KABAR itu datang seperti disambar petir. Lewat via WA, saya tersentak membacanya. Sedikit tidak percaya apa yang sedang terjadi. Ini kali pertama terjadi sepanjang desa ini berdiri. Bencana itu datang menghancurkan puluhan rumah, merusak saluran irigasi, menyeret semua yang dilaluinya. Ia begitu murka. Marah.
Bencana datang tidak pernah di duga. Walaupun bisa diprediksi. Ia datang tak pernah diundang. Tidak mengenal kawan, apa lagi lawan. Jika ia mau, semuanya bisa hancur sekejap. Ia mengambilnya dengan cara yang mudah. Tidak ada satu pun yang mampu menghadangnya, terkecuali sang ilahi.
Kabar banjir bandang yang menerjang desa Daha, Kecamatan Hu'u, Kabupaten Dompu-NTB yang masuk lewat via WA saya tadi pagi membuat saya tersentak. Seorang kepala desa mengirimkan kabar itu, tadi malam pukul 03.00.
Dalam keterangannya, banjir bandang menghancurkan sebagian wilayah kekuasaannya. Ia berusaha membantu warganya untuk segera meninggalkan rumahnya masing-masing agar terhindar dari terjangan banjir. Ia berjibaku dengan mengerahkan segala tenaga. Dia ingin memastikan semuanya aman. Keluarganya terpaksa ditinggalkan demi menolong warganya.
Air bah yang datang dari arah gunung seolah ingin memberi isyarat, bahwa rusaknya alam. Penggundulan yang dilakukan selama ini, merupakan tindakan yang salah. Alam memberi teguran. Ia marah karena dirinya dieksploitasi. Dia memberi alarm. Teguran. Bahwa dengan menebang pohon dan menggunduli daerah pegunungan, membuatnya sangat murka.
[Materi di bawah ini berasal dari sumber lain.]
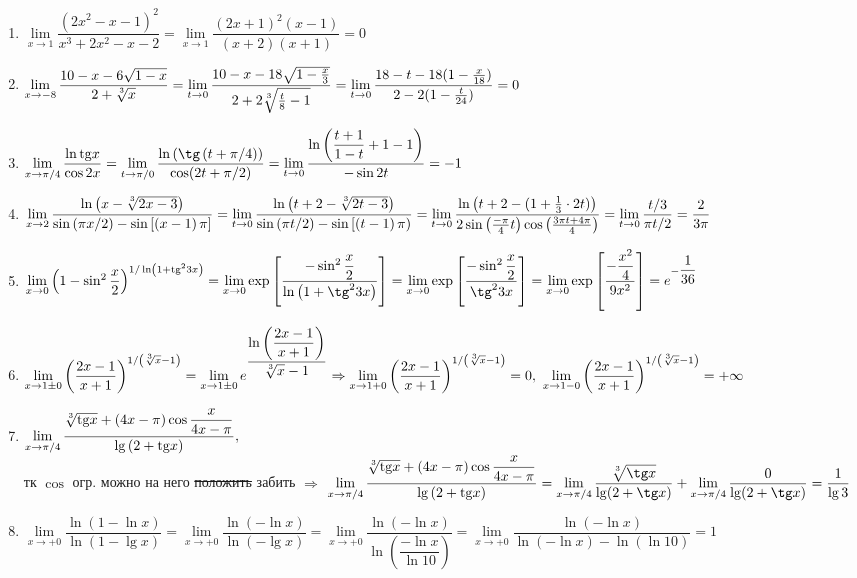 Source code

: \documentclass{report}
\begin{document}
\sol
\begin{enumerate}
\item
$
\lim\limits_{x\to1}\dfrac{\left(2x^{2}-x-1\right)^{2}}{x^{3}+2x^{2}-x-2}=\lim\limits_{x\to1}\dfrac{(2x+1)^2(x-1)}{(x+2)(x+1)}=0
$
\item
$
		\lim\limits_{x\to-8}\dfrac{10-x-6\sqrt{1-x}}{2+\sqrt[\leftroot{0}\uproot{2}3]{x}}=\lim\limits_{t\to0}\dfrac{10-x-18\sqrt{1-\frac{x}{3}}}{2+2\sqrt[\leftroot{0}\uproot{2}3]{\frac{t}{8}-1}}=\lim\limits_{t\to0} \dfrac{18-t-18(1-\frac{x}{18})}{2-2(1-\frac{t}{24})}=0
$
\item
$
\lim\limits_{x\to\pi/4}\dfrac{\ln\mathrm{tg}x}{\cos2x}=\lim\limits_{t\to\pi/0}\dfrac{\ln\left(\tg \left(t+\pi/4\right) \right)}{\cos (2t +\pi/2)}= \lim\limits_{t\to0}\dfrac{\ln\left(\dfrac{t+1}{1-t}+1-1\right)}{-\sin 2t}=-1
$
\item
$
\lim\limits_{x\to2}\dfrac{\ln\left(x-\sqrt[\leftroot{0}\uproot{2}3]{2x-3}\right)}{\sin\left(\pi x/2\right)-\sin\left[\left(x-1\right)\pi\right]}=
\lim\limits_{t\to0}\dfrac{\ln\left(t+2-\sqrt[\leftroot{0}\uproot{2}3]{2t-3}\right)}{\sin\left(\pi t/2\right)-\sin\left[\left(t-1\right)\pi\right)}=
\lim\limits_{t\to0}\dfrac{\ln\left(t+2-(1+\frac{1}{3}\cdot2t)\right)}{2\sin\left(\frac{-\pi}{4}t\right)\cos\left(\frac{3\pi t+4\pi}{4}\right)}=
		\lim\limits_{t\to0}\dfrac{t/3}{\pi t/2}=\dfrac{2}{3\pi}
$
\item
$
\lim\limits_{x\to0}\left(1-\sin^2\dfrac{x}{2}\right)^{1/\ln\left(1+\mathrm{tg}^23x\right)}=\lim\limits_{x\to0}\exp\left[\dfrac{-\sin^2\dfrac{x}{2}}{\ln\left(1+\tg^2 3x\right)}\right]=
\lim\limits_{x\to0}\exp\left[\dfrac{-\sin^2\dfrac{x}{2}}{\tg^2 3x}\right]=\lim\limits_{x\to0}\exp\left[\dfrac{-\dfrac{x^2}{4}}{9x^2}\right]=e^{-\dfrac{1}{36}}
$

\item
$
\lim\limits_{x\to1\pm0}\left(\dfrac{2x-1}{x+1}\right)^{1/\left(\sqrt[\leftroot{0}\uproot{2}3]{x}-1\right)}=\lim\limits_{x\to1\pm0} e^{\dfrac{\ln\left(\dfrac{2x-1}{x+1}\right)}{\sqrt[\leftroot{0}\uproot{2}3]{x}-1}}\Rightarrow
\lim\limits_{x\to1+0}\left(\dfrac{2x-1}{x+1}\right)^{1/\left(\sqrt[\leftroot{0}\uproot{2}3]{x}-1\right)}=0,\ \lim\limits_{x\to1-0}\left(\dfrac{2x-1}{x+1}\right)^{1/\left(\sqrt[\leftroot{0}\uproot{2}3]{x}-1\right)}=+\infty
$
\item
$
\lim\limits_{x\to\pi/4}\dfrac{\sqrt[\leftroot{0}\uproot{2}3]{\mathrm{tg}x}+(4x-\pi)\cos\dfrac{x}{4x-\pi}}{\lg\left(2+\mathrm{tg}x\right)},
$
\\
тк $\cos$ огр. можно на него \sout{положить} забить $\Rightarrow$
$
\lim\limits_{x\to\pi/4}\dfrac{\sqrt[\leftroot{0}\uproot{2}3]{\mathrm{tg}x}+(4x-\pi)\cos\dfrac{x}{4x-\pi}}{\lg\left(2+\mathrm{tg}x\right)}=
\lim\limits_{x\to\pi/4}\dfrac{\sqrt[\leftroot{0}\uproot{2}3]{\tg x}}{\lg(2+\tg x)}+\lim\limits_{x\to\pi/4}\dfrac{0}{\lg(2+\tg x)}=\dfrac{1}{\lg 3}
$
\item
$
\lim\limits_{x\to+0}\dfrac{\ln\left(1-\ln x\right)}{\ln\left(1-\lg x\right)}=\lim\limits_{x\to+0}\dfrac{\ln(-\ln x)}{\ln(-\lg x)}=
\lim\limits_{x\to+0}\dfrac{\ln(-\ln x)}{\ln\left(\dfrac{-\ln x}{\ln 10}\right)}=\lim\limits_{x\to+0}\dfrac{\ln(-\ln x)}{\ln (-\ln x)-\ln(\ln 10)}=1
$
\end{enumerate}
\end{document}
Turun dari motor, saya mengambil beberapa gambar. Tertangkap kamera; rumah rusak, jalan terancam amblas, potongan kayu berserakan dimana-mana, satu mobil pick up tergeletak diujung gang kampung, dan lumpur tergenang di puluhan rumah warga.
Belum terlihat bantuan yang datang. Maklum masih pagi, dan banjir bandang baru beberapa menit yang lalu pamitan kepada warga. Ia menyisakan duka yang mendalam bagi warga setempat. Dirinya tak sepatutnya disalahkan sepenuhnya. Tidak sedikit warga menyayangkan penggundulan gunung di timur kampung. Kemarahan alam di wakili datangnya banjir bandang.
Tentu tidak ada pihak yang menginginkan ini terjadi. Tapi nasi sudah menjadi bubur. Manusia dituntut untuk mengambil pelajaran. Mengambil hikmah dari apa yang terjadi. Agar ke depan hal yang sama tidak kembali terjadi. Tidak cukup dengan melangitkan doa. Diperlukan hidup bergandengan dengan alam, berkerabat, bersinergi dan saling menjaga. Jika hal ini bisa dipahami, dipenuhi, dilakukan. Maka alam akan datang dengan damai dengan suguhannya yang mempesona. Tapi, jika manusia serakah dan merusak alam. Maka tunggulah kehancuran selanjutnya.